Robust Bayesian Inference on Riemannian Submanifold
Rong Tang, Anirban Bhattacharya, Debdeep Pati, Yun Yang
TL;DR
This work addresses uncertainty quantification for parameters constrained to Riemannian submanifolds by embedding manifold structure into Bayesian analysis through manifold-supported priors and a robust RPETEL posterior. It introduces a manifold Bernstein–von Mises framework for projected posteriors and demonstrates three robustness benefits: calibrated uncertainty without fully specified likelihoods, meaningful inference when the unconstrained minimizer lies off the manifold, and preserved efficiency under correct specification.

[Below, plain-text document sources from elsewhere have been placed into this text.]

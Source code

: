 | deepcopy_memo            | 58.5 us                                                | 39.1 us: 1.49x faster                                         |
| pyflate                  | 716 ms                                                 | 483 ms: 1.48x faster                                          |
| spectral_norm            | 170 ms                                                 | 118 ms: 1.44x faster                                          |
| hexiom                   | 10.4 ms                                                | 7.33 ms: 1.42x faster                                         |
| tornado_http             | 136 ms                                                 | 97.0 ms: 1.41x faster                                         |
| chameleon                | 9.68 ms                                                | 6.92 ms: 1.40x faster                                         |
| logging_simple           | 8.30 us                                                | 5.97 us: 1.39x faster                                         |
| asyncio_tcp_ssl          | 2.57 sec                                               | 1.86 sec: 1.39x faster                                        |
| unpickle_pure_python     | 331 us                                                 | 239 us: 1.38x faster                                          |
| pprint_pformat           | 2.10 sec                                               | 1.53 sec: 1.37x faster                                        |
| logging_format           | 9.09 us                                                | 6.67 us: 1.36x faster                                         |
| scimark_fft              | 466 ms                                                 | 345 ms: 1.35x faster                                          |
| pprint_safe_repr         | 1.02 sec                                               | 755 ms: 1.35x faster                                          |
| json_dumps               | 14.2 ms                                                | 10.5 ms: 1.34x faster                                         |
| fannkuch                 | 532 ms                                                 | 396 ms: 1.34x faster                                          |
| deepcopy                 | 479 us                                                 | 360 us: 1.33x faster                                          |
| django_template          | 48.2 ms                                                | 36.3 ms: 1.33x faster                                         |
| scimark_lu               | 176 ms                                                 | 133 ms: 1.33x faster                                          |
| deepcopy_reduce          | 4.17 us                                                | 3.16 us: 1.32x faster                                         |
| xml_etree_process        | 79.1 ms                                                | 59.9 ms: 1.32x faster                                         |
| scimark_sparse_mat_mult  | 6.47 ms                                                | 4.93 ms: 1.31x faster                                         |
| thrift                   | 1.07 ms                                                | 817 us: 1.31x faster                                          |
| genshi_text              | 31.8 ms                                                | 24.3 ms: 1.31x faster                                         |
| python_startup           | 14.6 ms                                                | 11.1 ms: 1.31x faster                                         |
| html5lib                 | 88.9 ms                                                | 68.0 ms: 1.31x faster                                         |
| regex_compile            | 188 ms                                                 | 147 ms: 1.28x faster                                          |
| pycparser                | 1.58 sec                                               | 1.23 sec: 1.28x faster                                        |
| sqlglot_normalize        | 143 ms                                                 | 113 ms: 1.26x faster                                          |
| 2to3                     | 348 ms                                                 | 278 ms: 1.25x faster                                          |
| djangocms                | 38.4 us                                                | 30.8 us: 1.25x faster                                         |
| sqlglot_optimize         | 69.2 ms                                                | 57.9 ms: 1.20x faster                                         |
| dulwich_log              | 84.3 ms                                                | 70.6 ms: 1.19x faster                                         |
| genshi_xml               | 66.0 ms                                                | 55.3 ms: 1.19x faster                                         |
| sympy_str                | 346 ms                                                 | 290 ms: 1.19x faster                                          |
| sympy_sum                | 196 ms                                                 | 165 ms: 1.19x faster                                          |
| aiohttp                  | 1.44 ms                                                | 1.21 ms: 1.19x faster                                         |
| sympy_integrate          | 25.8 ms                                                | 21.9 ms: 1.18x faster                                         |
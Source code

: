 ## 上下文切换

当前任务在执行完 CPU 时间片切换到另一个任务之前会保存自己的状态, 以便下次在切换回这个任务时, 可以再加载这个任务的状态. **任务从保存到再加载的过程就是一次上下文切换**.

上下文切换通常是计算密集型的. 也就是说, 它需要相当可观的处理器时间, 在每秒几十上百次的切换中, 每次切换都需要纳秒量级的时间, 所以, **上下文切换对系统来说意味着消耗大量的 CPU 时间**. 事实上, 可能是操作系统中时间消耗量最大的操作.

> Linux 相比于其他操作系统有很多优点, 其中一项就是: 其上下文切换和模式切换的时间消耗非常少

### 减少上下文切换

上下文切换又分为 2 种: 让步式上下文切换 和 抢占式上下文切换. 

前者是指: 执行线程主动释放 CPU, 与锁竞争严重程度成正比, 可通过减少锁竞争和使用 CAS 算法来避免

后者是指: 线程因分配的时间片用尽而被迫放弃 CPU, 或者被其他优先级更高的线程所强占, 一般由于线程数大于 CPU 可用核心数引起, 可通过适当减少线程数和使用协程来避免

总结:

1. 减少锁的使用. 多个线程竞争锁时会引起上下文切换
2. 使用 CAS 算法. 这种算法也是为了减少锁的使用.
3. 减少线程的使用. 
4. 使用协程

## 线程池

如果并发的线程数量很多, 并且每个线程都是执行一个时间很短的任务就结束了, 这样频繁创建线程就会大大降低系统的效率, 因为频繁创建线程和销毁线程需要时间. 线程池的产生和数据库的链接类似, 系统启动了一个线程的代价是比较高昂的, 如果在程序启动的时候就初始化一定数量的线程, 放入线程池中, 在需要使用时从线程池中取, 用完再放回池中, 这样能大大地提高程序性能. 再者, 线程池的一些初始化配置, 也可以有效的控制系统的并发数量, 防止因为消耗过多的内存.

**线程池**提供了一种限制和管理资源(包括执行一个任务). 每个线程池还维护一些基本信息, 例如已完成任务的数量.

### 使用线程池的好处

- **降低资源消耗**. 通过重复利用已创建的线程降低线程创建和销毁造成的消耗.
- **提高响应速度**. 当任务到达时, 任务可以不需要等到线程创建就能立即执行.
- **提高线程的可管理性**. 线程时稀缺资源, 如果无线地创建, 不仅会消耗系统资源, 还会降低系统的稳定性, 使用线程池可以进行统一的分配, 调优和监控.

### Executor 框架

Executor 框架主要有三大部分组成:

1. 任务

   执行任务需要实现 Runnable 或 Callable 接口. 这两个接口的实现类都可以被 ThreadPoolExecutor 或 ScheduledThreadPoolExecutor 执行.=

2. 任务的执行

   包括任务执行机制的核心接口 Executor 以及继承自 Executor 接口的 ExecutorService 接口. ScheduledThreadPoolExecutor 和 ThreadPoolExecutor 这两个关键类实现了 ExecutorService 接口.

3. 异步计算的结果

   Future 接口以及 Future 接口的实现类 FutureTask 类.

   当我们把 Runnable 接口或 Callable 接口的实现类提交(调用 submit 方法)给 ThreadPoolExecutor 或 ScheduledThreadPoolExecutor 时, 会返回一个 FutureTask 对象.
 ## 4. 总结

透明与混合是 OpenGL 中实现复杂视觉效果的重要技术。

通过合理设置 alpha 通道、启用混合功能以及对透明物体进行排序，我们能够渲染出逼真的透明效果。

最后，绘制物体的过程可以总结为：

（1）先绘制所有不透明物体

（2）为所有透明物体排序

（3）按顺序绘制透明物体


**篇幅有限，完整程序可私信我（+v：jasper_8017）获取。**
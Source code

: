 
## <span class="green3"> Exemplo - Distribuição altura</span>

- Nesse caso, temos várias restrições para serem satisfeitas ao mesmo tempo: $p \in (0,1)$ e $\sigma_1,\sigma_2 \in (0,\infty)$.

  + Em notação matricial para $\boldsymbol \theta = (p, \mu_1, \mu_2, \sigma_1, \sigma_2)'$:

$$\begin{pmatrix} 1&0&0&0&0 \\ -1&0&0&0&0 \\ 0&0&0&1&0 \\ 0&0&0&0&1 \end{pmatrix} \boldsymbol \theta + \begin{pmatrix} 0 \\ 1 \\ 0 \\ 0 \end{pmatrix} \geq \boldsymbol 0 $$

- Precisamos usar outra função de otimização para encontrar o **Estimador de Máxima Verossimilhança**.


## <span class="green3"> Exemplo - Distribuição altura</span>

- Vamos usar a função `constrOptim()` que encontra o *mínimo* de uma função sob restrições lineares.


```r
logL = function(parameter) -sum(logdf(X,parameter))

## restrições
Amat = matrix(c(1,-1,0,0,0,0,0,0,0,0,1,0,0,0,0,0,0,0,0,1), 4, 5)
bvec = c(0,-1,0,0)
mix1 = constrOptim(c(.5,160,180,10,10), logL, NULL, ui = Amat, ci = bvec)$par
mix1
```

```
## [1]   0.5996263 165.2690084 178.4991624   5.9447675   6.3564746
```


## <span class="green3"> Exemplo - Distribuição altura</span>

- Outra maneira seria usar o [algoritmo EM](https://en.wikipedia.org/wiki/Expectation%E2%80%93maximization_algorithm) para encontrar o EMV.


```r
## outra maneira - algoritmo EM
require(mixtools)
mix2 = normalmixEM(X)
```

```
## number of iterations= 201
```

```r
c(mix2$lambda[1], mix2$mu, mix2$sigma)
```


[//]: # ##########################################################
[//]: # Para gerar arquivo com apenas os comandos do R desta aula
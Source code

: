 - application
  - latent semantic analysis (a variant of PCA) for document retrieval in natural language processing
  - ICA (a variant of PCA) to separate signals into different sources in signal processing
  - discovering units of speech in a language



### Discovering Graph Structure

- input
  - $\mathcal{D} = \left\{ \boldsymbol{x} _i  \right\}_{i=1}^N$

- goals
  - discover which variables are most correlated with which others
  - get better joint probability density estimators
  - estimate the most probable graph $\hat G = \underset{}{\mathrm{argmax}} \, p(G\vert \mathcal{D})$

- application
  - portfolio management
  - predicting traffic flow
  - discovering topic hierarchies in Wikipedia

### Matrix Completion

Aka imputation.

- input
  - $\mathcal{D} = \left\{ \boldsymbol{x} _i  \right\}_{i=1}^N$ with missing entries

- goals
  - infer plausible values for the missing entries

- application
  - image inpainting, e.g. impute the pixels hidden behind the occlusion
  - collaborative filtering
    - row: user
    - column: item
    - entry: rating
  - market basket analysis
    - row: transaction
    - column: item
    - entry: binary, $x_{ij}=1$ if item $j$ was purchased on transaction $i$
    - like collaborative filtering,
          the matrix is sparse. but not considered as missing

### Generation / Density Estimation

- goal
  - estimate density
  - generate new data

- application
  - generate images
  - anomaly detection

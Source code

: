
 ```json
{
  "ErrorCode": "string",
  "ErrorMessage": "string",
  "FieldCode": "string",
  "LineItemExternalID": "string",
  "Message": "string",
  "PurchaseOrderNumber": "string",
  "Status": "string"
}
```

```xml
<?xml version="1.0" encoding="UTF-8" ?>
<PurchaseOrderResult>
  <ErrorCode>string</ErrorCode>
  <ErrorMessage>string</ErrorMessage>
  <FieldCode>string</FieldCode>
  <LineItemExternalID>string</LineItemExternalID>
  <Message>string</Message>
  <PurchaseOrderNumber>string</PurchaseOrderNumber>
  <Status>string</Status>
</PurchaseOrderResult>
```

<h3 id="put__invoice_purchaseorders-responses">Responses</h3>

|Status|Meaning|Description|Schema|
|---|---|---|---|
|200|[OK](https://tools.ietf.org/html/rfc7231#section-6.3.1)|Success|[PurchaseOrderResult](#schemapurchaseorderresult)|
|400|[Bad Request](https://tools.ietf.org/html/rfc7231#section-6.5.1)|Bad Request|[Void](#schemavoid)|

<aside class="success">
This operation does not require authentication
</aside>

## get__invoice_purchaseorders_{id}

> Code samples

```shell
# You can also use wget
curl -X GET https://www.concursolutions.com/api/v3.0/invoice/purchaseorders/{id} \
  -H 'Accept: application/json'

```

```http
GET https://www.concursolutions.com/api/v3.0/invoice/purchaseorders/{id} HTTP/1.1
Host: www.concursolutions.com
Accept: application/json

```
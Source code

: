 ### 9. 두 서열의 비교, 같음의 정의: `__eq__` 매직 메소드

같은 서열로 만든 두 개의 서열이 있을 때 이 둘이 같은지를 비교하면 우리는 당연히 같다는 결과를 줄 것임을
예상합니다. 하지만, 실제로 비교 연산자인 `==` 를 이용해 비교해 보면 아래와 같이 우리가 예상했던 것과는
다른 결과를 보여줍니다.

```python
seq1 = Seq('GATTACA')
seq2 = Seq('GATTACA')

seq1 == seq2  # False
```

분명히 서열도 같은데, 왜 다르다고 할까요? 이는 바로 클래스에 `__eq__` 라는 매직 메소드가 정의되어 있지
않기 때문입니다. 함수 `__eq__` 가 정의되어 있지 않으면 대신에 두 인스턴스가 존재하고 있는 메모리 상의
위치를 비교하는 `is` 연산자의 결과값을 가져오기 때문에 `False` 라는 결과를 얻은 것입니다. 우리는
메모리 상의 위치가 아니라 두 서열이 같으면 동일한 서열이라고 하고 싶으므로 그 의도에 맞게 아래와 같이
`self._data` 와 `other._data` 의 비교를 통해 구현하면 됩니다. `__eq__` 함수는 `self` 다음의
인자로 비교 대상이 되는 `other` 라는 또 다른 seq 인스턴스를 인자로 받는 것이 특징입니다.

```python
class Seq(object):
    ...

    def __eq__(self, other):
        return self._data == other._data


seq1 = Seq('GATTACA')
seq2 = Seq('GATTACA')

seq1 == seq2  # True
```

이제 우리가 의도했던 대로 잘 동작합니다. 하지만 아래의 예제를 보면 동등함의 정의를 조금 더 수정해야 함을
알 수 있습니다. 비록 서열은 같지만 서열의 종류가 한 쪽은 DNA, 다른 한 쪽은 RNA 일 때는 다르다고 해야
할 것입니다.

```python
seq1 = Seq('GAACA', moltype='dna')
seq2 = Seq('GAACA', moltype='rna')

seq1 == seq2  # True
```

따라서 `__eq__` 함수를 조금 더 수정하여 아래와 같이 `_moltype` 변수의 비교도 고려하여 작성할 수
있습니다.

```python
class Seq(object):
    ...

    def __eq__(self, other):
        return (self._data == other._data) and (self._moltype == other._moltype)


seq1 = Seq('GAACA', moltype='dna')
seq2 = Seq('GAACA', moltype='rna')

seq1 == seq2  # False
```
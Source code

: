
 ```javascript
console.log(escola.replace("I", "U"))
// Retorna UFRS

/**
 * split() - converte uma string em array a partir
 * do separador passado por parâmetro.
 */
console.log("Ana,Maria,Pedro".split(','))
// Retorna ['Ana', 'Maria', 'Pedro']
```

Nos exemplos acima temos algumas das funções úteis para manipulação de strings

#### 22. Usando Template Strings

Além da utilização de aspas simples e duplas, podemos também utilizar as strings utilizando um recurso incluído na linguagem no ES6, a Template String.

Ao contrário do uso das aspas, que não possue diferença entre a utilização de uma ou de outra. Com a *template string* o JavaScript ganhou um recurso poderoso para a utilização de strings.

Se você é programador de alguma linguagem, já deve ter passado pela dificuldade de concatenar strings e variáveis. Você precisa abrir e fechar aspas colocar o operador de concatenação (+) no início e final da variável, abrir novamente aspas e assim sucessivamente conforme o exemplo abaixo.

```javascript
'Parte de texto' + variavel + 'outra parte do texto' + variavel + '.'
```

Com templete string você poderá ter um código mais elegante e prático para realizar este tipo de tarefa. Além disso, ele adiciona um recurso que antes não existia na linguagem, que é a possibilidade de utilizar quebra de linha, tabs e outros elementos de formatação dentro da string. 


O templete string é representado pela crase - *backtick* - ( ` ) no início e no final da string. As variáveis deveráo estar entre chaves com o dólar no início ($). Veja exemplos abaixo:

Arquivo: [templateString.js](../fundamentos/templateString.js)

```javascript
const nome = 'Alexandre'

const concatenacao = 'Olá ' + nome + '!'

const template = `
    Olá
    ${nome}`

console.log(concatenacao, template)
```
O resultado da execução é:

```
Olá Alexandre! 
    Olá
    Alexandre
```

Computationally, the authors develop the Riemannian Random-Walk Metropolis (RRWM) sampler and prove its mixing time scales almost linearly with the intrinsic dimension $d$, independent of the ambient dimension $D$. Numerical experiments on multiple quantile regression, spectral projector estimation, and diffusion-tensor mean inference validate the approach, showing improved uncertainty calibration and sample-efficiency when exploiting the manifold structure. Collectively, the paper provides a rigorous, robust, and computationally efficient framework for Bayesian inference on non-Euclidean parameter spaces with broad applicability in statistics and data science.
Abstract
Manifold-valued parameters routinely arise in modern statistical applications such as in medical imaging, robotics, and computer vision, to name a few. While traditional Bayesian approaches are applicable to such settings by considering an ambient Euclidean space as the parameter space, we demonstrate the benefits of integrating manifold structure into the Bayesian framework, both theoretically and computationally. Moreover, existing Bayesian approaches which are designed specifically for manifold-valued parameters are primarily model-based, which are typically subject to inaccurate uncertainty quantification under model misspecification. In this article, we propose a robust model-free Bayesian inference for parameters defined on a Riemannian submanifold, which is shown to provide valid uncertainty quantification from a frequentist perspective. Computationally, we propose a Markov chain Monte Carlo to sample from the posterior on the Riemannian submanifold, where the mixing time, in the large sample regime, is shown to depend only on the intrinsic dimension of the parameter space instead of the potentially muchlarger ambient dimension. Our numerical results demonstrate the effectiveness of our approach on a variety of problems, such as multiple quantile regression, reduced-rank regression, and Fréchet mean estimation.